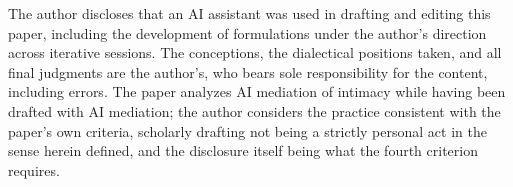 The author discloses that an AI assistant was used in drafting and editing this paper, including the development of formulations under the author's direction across iterative sessions. The conceptions, the dialectical positions taken, and all final judgments are the author's, who bears sole responsibility for the content, including errors. The paper analyzes AI mediation of intimacy while having been drafted with AI mediation; the author considers the practice consistent with the paper's own criteria, scholarly drafting not being a strictly personal act in the sense herein defined, and the disclosure itself being what the fourth criterion requires.
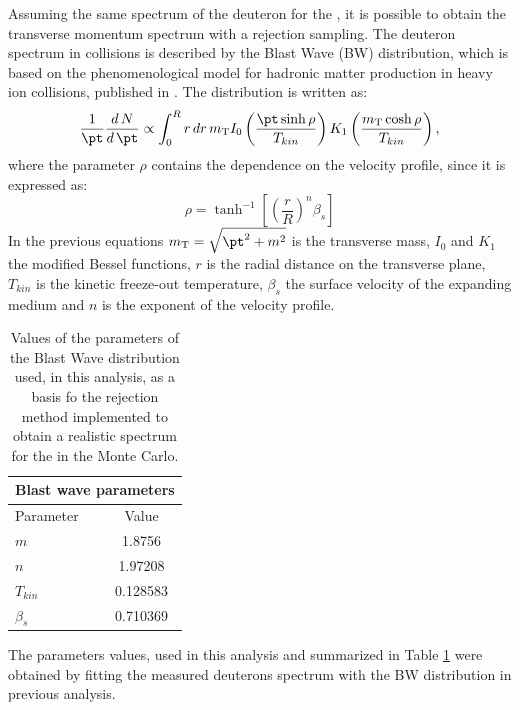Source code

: Assuming the same \pt spectrum of the deuteron for the \ds, it is possible to obtain the \ds 
transverse momentum spectrum with a rejection sampling. The deuteron spectrum in \pPb collisions is
described by the Blast Wave (BW) distribution, which is based on the phenomenological model for
hadronic matter production in heavy ion collisions, published in \cite{blastwave}.
The distribution is written as:
\begin{equation}
    \frac{1}{\pt} \frac{d\,N}{d\,\pt} \propto \int_{0}^{R} r\,dr\,m_{\mathrm{T}} I_{0}
    \left( \frac{\pt \sinh\rho}{T_{kin}} \right) K_{1} \left( \frac{m_{\mathrm{T}} \cosh\rho}
    {T_{kin}} \right),
\end{equation}
where the parameter $\rho$ contains the dependence on the velocity profile, since it is expressed
as:
\begin{equation}
    \rho = \tanh^{-1} \left[ \left( \frac{r}{R} \right)^{n} \beta_{s} \right]
\end{equation}
In the previous equations $m_{\mathrm{T}} = \sqrt{\pt^{2} + m^{2}}$ is the transverse mass,
$I_{0}$ and $K_{1}$ the modified Bessel functions, $r$ is the radial distance on the transverse plane,
$T_{kin}$ is the kinetic freeze-out temperature, $\beta_{s}$  the surface velocity of the expanding 
medium and $n$ is the exponent of the velocity profile.
\begingroup
\renewcommand{\arraystretch}{1.5} %
\begin{table}
\centering
\begin{tabular}{lc}
\multicolumn{2}{c}{\textbf{Blast wave parameters}} \\
\toprule
Parameter       &   Value            \\
\midrule
$m$			    &	1.8756 \gevcs    \\
$n$             &   1.97208          \\
$T_{kin}$       &   0.128583         \\
$\beta_{s}$     &   0.710369         \\
\midrule
\end{tabular}
\caption{Values of the parameters of the Blast Wave distribution used, in this analysis, as a basis fo the rejection method implemented to obtain a realistic spectrum for the \ds in the Monte Carlo.}
\label{tab:bw_param}
\end{table}
\endgroup
The parameters values, used in this analysis and summarized in Table \ref{tab:bw_param}
were obtained by fitting the measured deuterons spectrum with the BW distribution in previous
analysis.

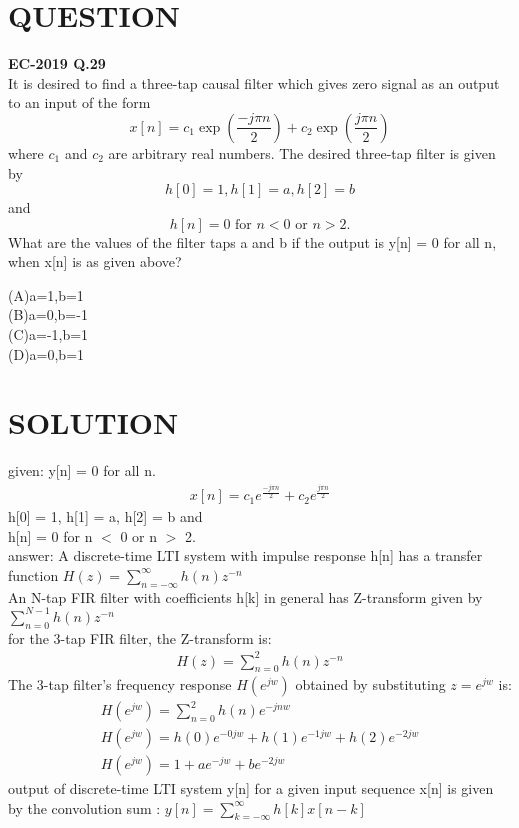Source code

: \documentclass[journal,12pt,twocolumn]{IEEEtran}
\begin{document}
\section*{QUESTION}
\begin{large}
\textbf{EC-2019 Q.29}\\
It is desired to find a three-tap causal filter which gives zero signal as an output to an input of the form
\[x[n]  = c_1 \exp{(\frac{-j\pi n}{2})} +c_2 \exp{(\frac{j\pi n}{2})}\]
where $c_1$ and $c_2$ are arbitrary real numbers. The desired three-tap filter is given by
\[h[0]=1, h[1]=a ,h[2]=b\]
and
\[h[n]=0 \text{ for } n<0 \text{ or } n>2.\]
What are the values of the filter taps a and b if the output is y[n] = 0 for all n, when x[n] is as given above?\\
\begin{center}
\end{center}
(A)a=1,b=1\\
(B)a=0,b=-1\\
(C)a=-1,b=1\\
(D)a=0,b=1\\


\section*{SOLUTION}

given:
y[n] = 0 for all n.
\begin{align}
x[n]  = c_1 e^{\frac{-j\pi n}{2}} +c_2 e^{\frac{j\pi n}{2}}
\end{align}
h[0] = 1, h[1] = a, h[2] = b and\\
h[n] = 0 for n $<$ 0 or n $>$ 2.\\
answer:
A discrete-time LTI system with impulse response h[n] has a transfer function $ H(z)=\sum_{n=-\infty}^{\infty}h(n)z^{-n} $\\
An N-tap FIR filter with coefficients h[k] in general has Z-transform  given by $ \sum_{n=0}^{N-1}h(n)z^{-n}  $\\

for the 3-tap FIR filter, the  Z-transform is:
\begin{align}
    H(z)= \sum_{n=0}^{2}h(n)z^{-n} 
\end{align}
The 3-tap filter's frequency response $H(e^{jw})$ obtained by substituting $z=e^{jw}$ is:
\begin{align}
    H(e^{jw})= \sum_{n=0}^{2}h(n)e^{-jnw}\\
    H(e^{jw})=h(0)e^{-0jw}+h(1)e^{-1jw}+h(2)e^{-2jw}\\
    H(e^{jw})=1+ae^{-jw}+be^{-2jw}
\end{align}  
output of discrete-time LTI system y[n] for a given input sequence x[n] is given by the convolution sum :
$y[n]=\sum_{k=-\infty}^{\infty}h[k]x[n-k]$\\



\end{large}
\end{document}

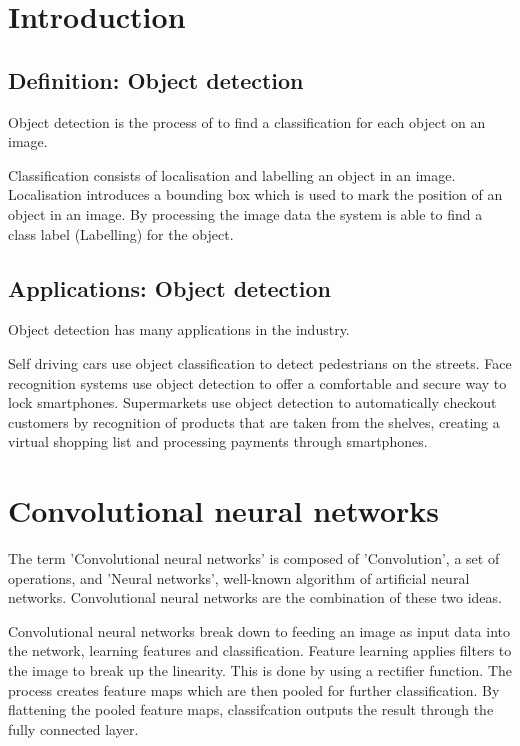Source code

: \documentclass[a4paper,13pt,twoside]{book}
\begin{document}
\chapter{Introduction}

\section{Definition: Object detection}
Object detection is the process of to find a classification for each object on an image.

Classification consists of localisation and labelling an object in an image.
Localisation introduces a bounding box which is used to mark the position of an object in an image.
By processing the image data the system is able to find a class label (Labelling) for the object.

\section{Applications: Object detection}

Object detection has many applications in the industry.

Self driving cars use object classification to detect pedestrians on the streets.
Face recognition systems use object detection to offer a comfortable and secure way to lock smartphones.
Supermarkets use object detection to automatically checkout customers by recognition of products that are taken from the shelves, creating a virtual shopping list and processing payments through smartphones.

\chapter{Convolutional neural networks}

The term 'Convolutional neural networks' is composed of 'Convolution', a set of operations, and 'Neural networks', well-known algorithm of artificial neural networks. Convolutional neural networks are the combination of these two ideas.

Convolutional neural networks break down to feeding an image as input data into the network, learning features and classification. Feature learning applies filters to the image to break up the linearity. This is done by using a rectifier function. The process creates feature maps which are then pooled for further classification. By flattening the pooled feature maps, classifcation outputs the result through the fully connected layer.
\end{document}

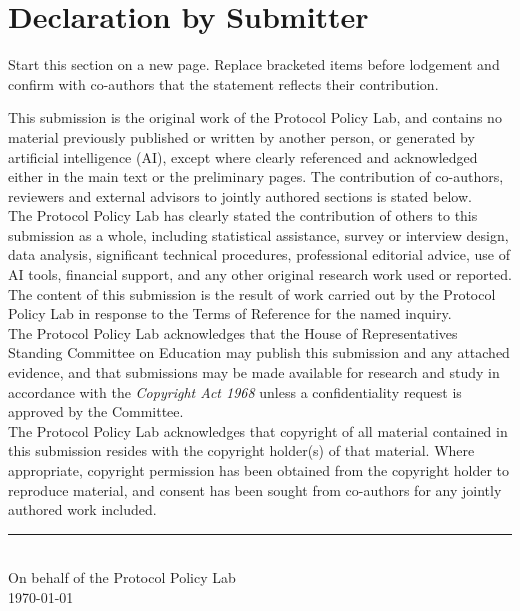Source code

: 
\section{Declaration by Submitter}

\begin{instructional}
Start this section on a new page. Replace bracketed items before lodgement and confirm with co-authors that the statement reflects their contribution.
\end{instructional}

\noindent
This submission is the original work of the Protocol Policy Lab, and contains no material previously published or written by another person, or generated by artificial intelligence (AI), except where clearly referenced and acknowledged either in the main text or the preliminary pages. The contribution of co-authors, reviewers and external advisors to jointly authored sections is stated below.\\

\noindent
The Protocol Policy Lab has clearly stated the contribution of others to this submission as a whole, including statistical assistance, survey or interview design, data analysis, significant technical procedures, professional editorial advice, use of AI tools, financial support, and any other original research work used or reported. The content of this submission is the result of work carried out by the Protocol Policy Lab in response to the Terms of Reference for the named inquiry.\\

\noindent
The Protocol Policy Lab acknowledges that the House of Representatives Standing Committee on Education may publish this submission and any attached evidence, and that submissions may be made available for research and study in accordance with the \textit{Copyright Act 1968} unless a confidentiality request is approved by the Committee.\\

\noindent
The Protocol Policy Lab acknowledges that copyright of all material contained in this submission resides with the copyright holder(s) of that material. Where appropriate, copyright permission has been obtained from the copyright holder to reproduce material, and consent has been sought from co-authors for any jointly authored work included.\\

\vspace{2em}
\noindent\rule{6cm}{0.4pt}\\
On behalf of the Protocol Policy Lab\\
\today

****

# DIRECTIONS FOR THIS TASK:
The response should repeat every entry above exactly and include none of the pictures.

# SOLUTION TO THE PROBLEM:
 The author discloses that an AI assistant was used in drafting and editing this paper, including the development of formulations under the author's direction across iterative sessions. The conceptions, the dialectical positions taken, and all final judgments are the author's, who bears sole responsibility for the content, including errors. The paper analyzes AI mediation of intimacy while having been drafted with AI mediation; the author considers the practice consistent with the paper's own criteria, scholarly drafting not being a strictly personal act in the sense herein defined, and the disclosure itself being what the fourth criterion requires.
Source code

: Assuming the same \pt spectrum of the deuteron for the \ds, it is possible to obtain the \ds 
transverse momentum spectrum with a rejection sampling. The deuteron spectrum in \pPb collisions is
described by the Blast Wave (BW) distribution, which is based on the phenomenological model for
hadronic matter production in heavy ion collisions, published in \cite{blastwave}.
The distribution is written as:
\begin{equation}
    \frac{1}{\pt} \frac{d\,N}{d\,\pt} \propto \int_{0}^{R} r\,dr\,m_{\mathrm{T}} I_{0}
    \left( \frac{\pt \sinh\rho}{T_{kin}} \right) K_{1} \left( \frac{m_{\mathrm{T}} \cosh\rho}
    {T_{kin}} \right),
\end{equation}
where the parameter $\rho$ contains the dependence on the velocity profile, since it is expressed
as:
\begin{equation}
    \rho = \tanh^{-1} \left[ \left( \frac{r}{R} \right)^{n} \beta_{s} \right]
\end{equation}
In the previous equations $m_{\mathrm{T}} = \sqrt{\pt^{2} + m^{2}}$ is the transverse mass,
$I_{0}$ and $K_{1}$ the modified Bessel functions, $r$ is the radial distance on the transverse plane,
$T_{kin}$ is the kinetic freeze-out temperature, $\beta_{s}$  the surface velocity of the expanding 
medium and $n$ is the exponent of the velocity profile.
\begingroup
\renewcommand{\arraystretch}{1.5} %
\begin{table}
\centering
\begin{tabular}{lc}
\multicolumn{2}{c}{\textbf{Blast wave parameters}} \\
\toprule
Parameter       &   Value            \\
\midrule
$m$			    &	1.8756 \gevcs    \\
$n$             &   1.97208          \\
$T_{kin}$       &   0.128583         \\
$\beta_{s}$     &   0.710369         \\
\midrule
\end{tabular}
\caption{Values of the parameters of the Blast Wave distribution used, in this analysis, as a basis fo the rejection method implemented to obtain a realistic spectrum for the \ds in the Monte Carlo.}
\label{tab:bw_param}
\end{table}
\endgroup
The parameters values, used in this analysis and summarized in Table \ref{tab:bw_param}
were obtained by fitting the measured deuterons spectrum with the BW distribution in previous
analysis.

Source code

: \documentclass[journal,12pt,twocolumn]{IEEEtran}
\begin{document}
\section*{QUESTION}
\begin{large}
\textbf{EC-2019 Q.29}\\
It is desired to find a three-tap causal filter which gives zero signal as an output to an input of the form
\[x[n]  = c_1 \exp{(\frac{-j\pi n}{2})} +c_2 \exp{(\frac{j\pi n}{2})}\]
where $c_1$ and $c_2$ are arbitrary real numbers. The desired three-tap filter is given by
\[h[0]=1, h[1]=a ,h[2]=b\]
and
\[h[n]=0 \text{ for } n<0 \text{ or } n>2.\]
What are the values of the filter taps a and b if the output is y[n] = 0 for all n, when x[n] is as given above?\\
\begin{center}
\end{center}
(A)a=1,b=1\\
(B)a=0,b=-1\\
(C)a=-1,b=1\\
(D)a=0,b=1\\


\section*{SOLUTION}

given:
y[n] = 0 for all n.
\begin{align}
x[n]  = c_1 e^{\frac{-j\pi n}{2}} +c_2 e^{\frac{j\pi n}{2}}
\end{align}
h[0] = 1, h[1] = a, h[2] = b and\\
h[n] = 0 for n $<$ 0 or n $>$ 2.\\
answer:
A discrete-time LTI system with impulse response h[n] has a transfer function $ H(z)=\sum_{n=-\infty}^{\infty}h(n)z^{-n} $\\
An N-tap FIR filter with coefficients h[k] in general has Z-transform  given by $ \sum_{n=0}^{N-1}h(n)z^{-n}  $\\

for the 3-tap FIR filter, the  Z-transform is:
\begin{align}
    H(z)= \sum_{n=0}^{2}h(n)z^{-n} 
\end{align}
The 3-tap filter's frequency response $H(e^{jw})$ obtained by substituting $z=e^{jw}$ is:
\begin{align}
    H(e^{jw})= \sum_{n=0}^{2}h(n)e^{-jnw}\\
    H(e^{jw})=h(0)e^{-0jw}+h(1)e^{-1jw}+h(2)e^{-2jw}\\
    H(e^{jw})=1+ae^{-jw}+be^{-2jw}
\end{align}  
output of discrete-time LTI system y[n] for a given input sequence x[n] is given by the convolution sum :
$y[n]=\sum_{k=-\infty}^{\infty}h[k]x[n-k]$\\



\end{large}
\end{document}

Source code

: \documentclass[a4paper,13pt,twoside]{book}
\begin{document}
\chapter{Introduction}

\section{Definition: Object detection}
Object detection is the process of to find a classification for each object on an image.

Classification consists of localisation and labelling an object in an image.
Localisation introduces a bounding box which is used to mark the position of an object in an image.
By processing the image data the system is able to find a class label (Labelling) for the object.

\section{Applications: Object detection}

Object detection has many applications in the industry.

Self driving cars use object classification to detect pedestrians on the streets.
Face recognition systems use object detection to offer a comfortable and secure way to lock smartphones.
Supermarkets use object detection to automatically checkout customers by recognition of products that are taken from the shelves, creating a virtual shopping list and processing payments through smartphones.

\chapter{Convolutional neural networks}

The term 'Convolutional neural networks' is composed of 'Convolution', a set of operations, and 'Neural networks', well-known algorithm of artificial neural networks. Convolutional neural networks are the combination of these two ideas.

Convolutional neural networks break down to feeding an image as input data into the network, learning features and classification. Feature learning applies filters to the image to break up the linearity. This is done by using a rectifier function. The process creates feature maps which are then pooled for further classification. By flattening the pooled feature maps, classifcation outputs the result through the fully connected layer.
\end{document}

Source code

: 
\section{Declaration by Submitter}

\begin{instructional}
Start this section on a new page. Replace bracketed items before lodgement and confirm with co-authors that the statement reflects their contribution.
\end{instructional}

\noindent
This submission is the original work of the Protocol Policy Lab, and contains no material previously published or written by another person, or generated by artificial intelligence (AI), except where clearly referenced and acknowledged either in the main text or the preliminary pages. The contribution of co-authors, reviewers and external advisors to jointly authored sections is stated below.\\

\noindent
The Protocol Policy Lab has clearly stated the contribution of others to this submission as a whole, including statistical assistance, survey or interview design, data analysis, significant technical procedures, professional editorial advice, use of AI tools, financial support, and any other original research work used or reported. The content of this submission is the result of work carried out by the Protocol Policy Lab in response to the Terms of Reference for the named inquiry.\\

\noindent
The Protocol Policy Lab acknowledges that the House of Representatives Standing Committee on Education may publish this submission and any attached evidence, and that submissions may be made available for research and study in accordance with the \textit{Copyright Act 1968} unless a confidentiality request is approved by the Committee.\\

\noindent
The Protocol Policy Lab acknowledges that copyright of all material contained in this submission resides with the copyright holder(s) of that material. Where appropriate, copyright permission has been obtained from the copyright holder to reproduce material, and consent has been sought from co-authors for any jointly authored work included.\\

\vspace{2em}
\noindent\rule{6cm}{0.4pt}\\
On behalf of the Protocol Policy Lab\\
\today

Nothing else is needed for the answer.